The postponement, the contingency paper, the Saturday exam were put in place to ensure integrity. Strange how the newspaper you’re reading right now can be delivered within hours throughout Ireland. But 12 hours – give the Athlone-based commission from 7pm to 7am – were not enough to deliver 800 packages to 800 destinations. The good news is that there was a contingency paper and, better still, we now know that it was drawn up by a separate panel. This is both important and reassuring. The only one to see both is the chief examiner when he/she signs off on it. This means that fairness and common sense should prevail; the replacement paper should be very much in line with version one. And it was. The exam is not there to catch anyone out. I saw happy faces exit the exam centre.

Both Saturday’s Ordinary and Higher Level papers were contingency ones, both dateless, both with a black band on the fold.

And now we know that the Macbeth question this time round featured “Regicide and its consequences” and “Macbeth as compelling drama”. More open and general and inviting than before. The comparative modes were reassuringly the very same, “Cultural Context” and “ Theme and Issue”; and the four poets included Keats, Bishop and Walcott; but John Montague – 80 this year – replaced Michael Longley, who turns 70 next month.

The poetry questions themselves were more specific and challenging than usual and gimmick-free except for the Montague radio talk format. Scrap that.

But overall, no shocks, no surprises. And a beautiful unseen poem by Anne Carson.

What did the pupils make of it all? “It could have happened to anyone”; “Gave me more time to study maths”; “I say thank you Drogheda for beautiful, better Macbeth topics”; “I feel sorry for that guy, he must be a nervous wreck”; “We will survive.”

The class of 2009 have learned from Shakespeare’s Macbeth that “Come what come may,/ Time and the hour runs through the roughest day”, especially those three hours and 20 minutes last Saturday.
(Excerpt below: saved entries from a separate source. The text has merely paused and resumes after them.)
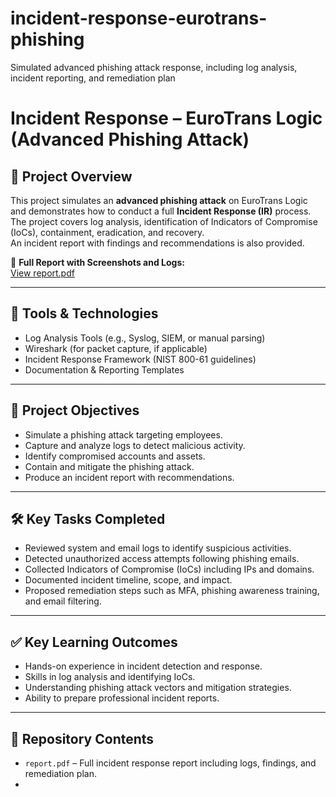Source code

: # incident-response-eurotrans-phishing
Simulated advanced phishing attack response, including log analysis, incident reporting, and remediation plan
# Incident Response – EuroTrans Logic (Advanced Phishing Attack)

## 📌 Project Overview
This project simulates an **advanced phishing attack** on EuroTrans Logic and demonstrates how to conduct a full **Incident Response (IR)** process.  
The project covers log analysis, identification of Indicators of Compromise (IoCs), containment, eradication, and recovery.  
An incident report with findings and recommendations is also provided.

📄 **Full Report with Screenshots and Logs:**  
[View report.pdf](./report.pdf)

---

## 🔧 Tools & Technologies
- Log Analysis Tools (e.g., Syslog, SIEM, or manual parsing)  
- Wireshark (for packet capture, if applicable)  
- Incident Response Framework (NIST 800-61 guidelines)  
- Documentation & Reporting Templates  

---

## 🎯 Project Objectives
- Simulate a phishing attack targeting employees.  
- Capture and analyze logs to detect malicious activity.  
- Identify compromised accounts and assets.  
- Contain and mitigate the phishing attack.  
- Produce an incident report with recommendations.  

---

## 🛠️ Key Tasks Completed
- Reviewed system and email logs to identify suspicious activities.  
- Detected unauthorized access attempts following phishing emails.  
- Collected Indicators of Compromise (IoCs) including IPs and domains.  
- Documented incident timeline, scope, and impact.  
- Proposed remediation steps such as MFA, phishing awareness training, and email filtering.  

---

## ✅ Key Learning Outcomes
- Hands-on experience in incident detection and response.  
- Skills in log analysis and identifying IoCs.  
- Understanding phishing attack vectors and mitigation strategies.  
- Ability to prepare professional incident reports.  

---

## 📂 Repository Contents
- `report.pdf` – Full incident response report including logs, findings, and remediation plan.
-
It was cloudy, windy, it poured rain: a perfect objective correlative for this sorry mess.

The State Examinations Commission refused to make available a copy of the original paper. Lighten up, guys! You could claw back some of the €1 million spent on the rearranged day if you set up a stall at Oxegen or Electric Picnic and sold those pink papers. That exam paper has iconic status. I can see it pinned up on bedsits and the back of the loo door for years to come. The one that got away.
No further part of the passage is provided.